0:00

Hi, it's Matt again. And now, we're going to be talking a

little bit about the diameter of a network.

So again, we're still in our basic definitions, trying to understand how we

represent networks, things we can talk about in terms of their characteristics

and diameter is a very important one. Diameter and average path length refer to

how close nodes are to each other. So, how long will it take to get from one

node to another in some sense? How fast will information spread?

How, how quickly can we get from one part of the graph to another?

These are going to be questions that are going to be answered by things like

diameter and average path length. So, when we look at the diameter, the

definition here is the largest geodesic in the network.

So, the largest shortest path. so if, if we have a network which is not

connected, often when people talk about the diameter, they'll talk about the

diameter of the largest component. It get's a little iffy spent a lot of

time's, you're going to be stuck with a few isolated nodes in a network.

And so diameter often will then just to re, refer to the component largest

component. one thing about diameter is it can be

prone to outliers. It could be that there's, that happen to

be one pair of nodes which are very far from each other, but a lot of the other

ones are, are relatively well connected to each other.

So, average path length is going to be a different measure than the diameter

inside of the maximum geodesic. It's going to be the average geodesic in

the network. And if we look at different network

structures, diameter begins to tell us things about it.

So, for instance, if we look here at the network on the left.

We've got a ring or a circle of different nodes connected to each other.

And in that situation, when we look at these nodes, we end up seeing that they

are some of them can be quite far from each other.

And the diameter in this case is on the order of half the number of nodes.

So, either n over 2 or n minus 1 over 2, depending on whether we've got even or

odd number of nodes.

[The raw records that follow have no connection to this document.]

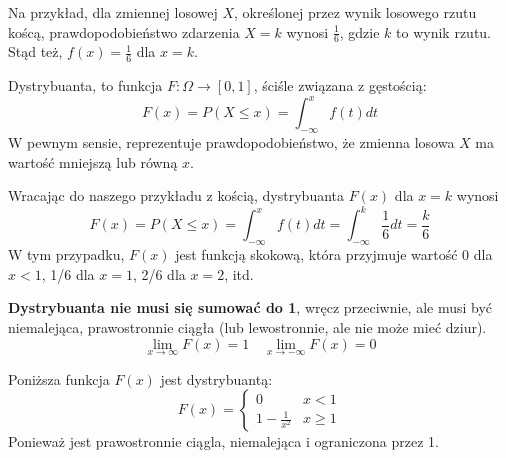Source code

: \documentclass{../notatki}
\begin{document}
\begin{examplebox}
  Na przykład, dla zmiennej losowej $X$, określonej przez wynik losowego
  rzutu koścą, prawdopodobieństwo zdarzenia $X = k$ wynosi
  $\frac{1}{6}$, gdzie $k$ to wynik rzutu. Stąd też, $f(x) =
  \frac{1}{6}$ dla $x = k$.
\end{examplebox}

Dystrybuanta, to funkcja $F: \Omega \to [0, 1]$, ściśle związana z gęstością:
$$
F(x) = P(X \leq x) = \int_{-\infty}^x f(t) dt
$$
W pewnym sensie, reprezentuje prawdopodobieństwo, że zmienna losowa
$X$ ma wartość mniejszą lub równą $x$.

\begin{examplebox}
  Wracając do naszego przykładu z kością, dystrybuanta $F(x)$ dla $x = k$ wynosi
  $$
  F(x) = P(X \leq x) = \int_{-\infty}^x f(t) dt = \int_{-\infty}^k
  \frac{1}{6} dt = \frac{k}{6}
  $$
  W tym przypadku, $F(x)$ jest funkcją skokową, która przyjmuje
  wartość 0 dla $x < 1$, 1/6 dla $x = 1$, 2/6 dla $x = 2$, itd.
\end{examplebox}
\textbf{Dystrybuanta nie musi się sumować do 1}, wręcz przeciwnie, ale musi być
niemalejąca, prawostronnie ciągła (lub lewostronnie, ale nie może mieć dziur).
$$
\lim_{x \to \infty} F(x) = 1 \quad \lim_{x \to -\infty} F(x) = 0
$$

\begin{examplebox}
  Poniższa funkcja $F(x)$ jest dystrybuantą:
  $$
  F(x) =
  \begin{cases}
    0 & x < 1 \\
    1 - \frac{1}{x^2} & x \geq 1
  \end{cases}
  $$
  Ponieważ jest prawostronnie ciągla, niemalejąca i ograniczona przez 1.

  \centering
\end{examplebox}
\end{document}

Whereas, if we look at a tree, the

situation on the right here in this picture, what we have is a much more

efficient way of getting from one node to another.

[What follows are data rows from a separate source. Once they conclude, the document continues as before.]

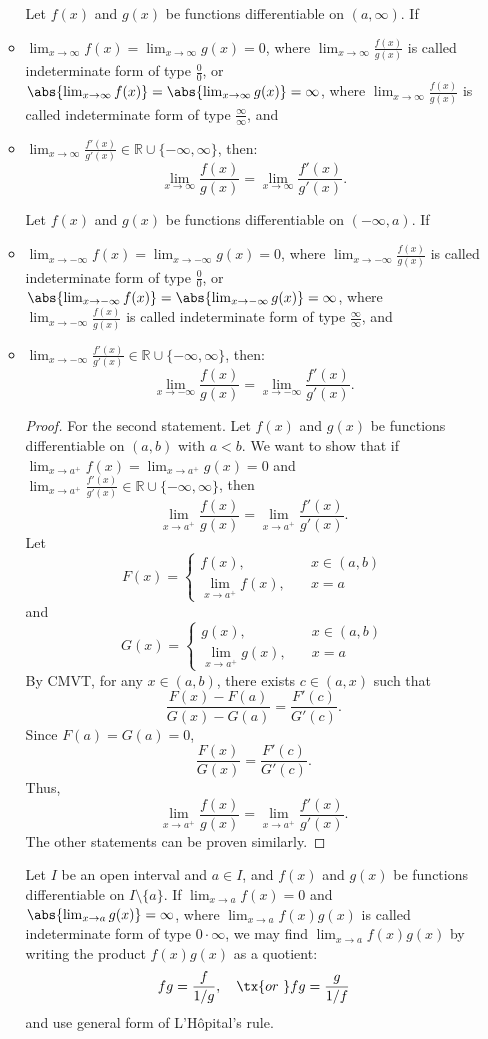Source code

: \documentclass[a4paper,12pt]{report}
\begin{document}
\begin{itemize}
\begin{itemize}
Let $f(x)$ and $g(x)$ be functions differentiable on $(a,\infty)$. If
\bit
\item $\lim_{x\to\infty}f(x)=\lim_{x\to\infty}g(x)=0$, where $\lim_{x\to\infty}\frac{f(x)}{g(x)}$ is called indeterminate form of type $\frac{0}{0}$, or $\abs{\lim_{x\to\infty}f(x)}=\abs{\lim_{x\to\infty}g(x)}=\infty$, where $\lim_{x\to\infty}\frac{f(x)}{g(x)}$ is called indeterminate form of type $\frac{\infty}{\infty}$, and
\item $\lim_{x\to\infty}\frac{f'(x)}{g'(x)}\in\mathbb{R}\cup\{-\infty,\infty\}$,
\eit
then:
\[\lim_{x\to\infty}\frac{f(x)}{g(x)}=\lim_{x\to\infty}\frac{f'(x)}{g'(x)}.\]

Let $f(x)$ and $g(x)$ be functions differentiable on $(-\infty,a)$. If
\bit
\item $\lim_{x\to -\infty}f(x)=\lim_{x\to -\infty}g(x)=0$, where $\lim_{x\to -\infty}\frac{f(x)}{g(x)}$ is called indeterminate form of type $\frac{0}{0}$, or $\abs{\lim_{x\to -\infty}f(x)}=\abs{\lim_{x\to -\infty}g(x)}=\infty$, where $\lim_{x\to -\infty}\frac{f(x)}{g(x)}$ is called indeterminate form of type $\frac{\infty}{\infty}$, and
\item $\lim_{x\to -\infty}\frac{f'(x)}{g'(x)}\in\mathbb{R}\cup\{-\infty,\infty\}$,
\eit
then:
\[\lim_{x\to -\infty}\frac{f(x)}{g(x)}=\lim_{x\to -\infty}\frac{f'(x)}{g'(x)}.\]
\begin{proof}
For the second statement. Let $f(x)$ and $g(x)$ be functions differentiable on $(a,b)$ with $a<b$. We want to show that if $\lim_{x\to a^+}f(x)=\lim_{x\to a^+}g(x)=0$ and $\lim_{x\to a^+}\frac{f'(x)}{g'(x)}\in\mathbb{R}\cup\{-\infty,\infty\}$, then
\[\lim_{x\to a^+}\frac{f(x)}{g(x)}=\lim_{x\to a^+}\frac{f'(x)}{g'(x)}.\]
Let
\[F(x)=\begin{cases}f(x),\quad & x\in (a,b)\\
\lim_{x\to a^+}f(x),\quad & x=a\end{cases}\]
and
\[G(x)=\begin{cases}g(x),\quad & x\in (a,b)\\
\lim_{x\to a^+}g(x),\quad & x=a\end{cases}\]
By CMVT, for any $x\in (a,b)$, there exists $c\in (a,x)$ such that
\[\frac{F(x)-F(a)}{G(x)-G(a)}=\frac{F'(c)}{G'(c)}.\]
Since $F(a)=G(a)=0$,
\[\frac{F(x)}{G(x)}=\frac{F'(c)}{G'(c)}.\]
Thus,
\[\lim_{x\to a^+}\frac{f(x)}{g(x)}=\lim_{x\to a^+}\frac{f'(x)}{g'(x)}.\]
The other statements can be proven similarly.
\end{proof}
Let $I$ be an open interval and $a\in I$, and $f(x)$ and $g(x)$ be functions differentiable on $I\setminus\{a\}$. If $\lim_{x\to a}f(x)=0$ and $\abs{\lim_{x\to a}g(x)}=\infty$, where $\lim_{x\to a}f(x)g(x)$ is called indeterminate form of type $0\cdot\infty$, we may find $\lim_{x\to a}f(x)g(x)$ by writing the product $f(x)g(x)$ as a quotient:
\[fg=\frac{f}{1/g},\quad\tx{or\ }fg=\frac{g}{1/f}\]
and use general form of L'Hôpital's rule.


\end{itemize}
\end{itemize}
\end{document}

And so, if it, if we think about the number of levels that this tree has.

So, in this case it has three different sets of, of links.

So, one, two, three depth. so in this case, we're going to end up

or, or we're, we're going to end up covering a number of nodes where n is

equal 2 to the K plus 1 minus 1. So, you can just go through and, and keep

track of that yourself. when you look at the relationship between

how many levels you have and how many nodes you have, you end up, in this case,

having K is equal to log base 2 of n plus 1 minus 1.

So, a very simple formula. And with that in, in this case the

diameter is 6. It's twice what this K was.

So you, getting from node 25 here to node 30.

it takes a path link of 6 to go up 3, and then down 3.

So, it's twice times K is going to be the, the longest shortest path in this

network. And what this tells us is that the order

of, of the diameter is going to be roughly 2 times this log of n plus 1.

So, that's giving us sort of how quickly we reach out.

And the idea here is a tree is a much more efficient way of connecting nodes in

term of short paths than we saw in terms of this circle.

Because now we, we end up connecting nodes to each other in a manner which is,

is quite efficient in terms of the branching process.

And so, even with a small number of, of links, we're able to more efficiently

connect things. And so, instead of scaling linearly with

the number of nodes, this is going to scale with the log of the number of

nodes, which is going to tend to be a much smaller number.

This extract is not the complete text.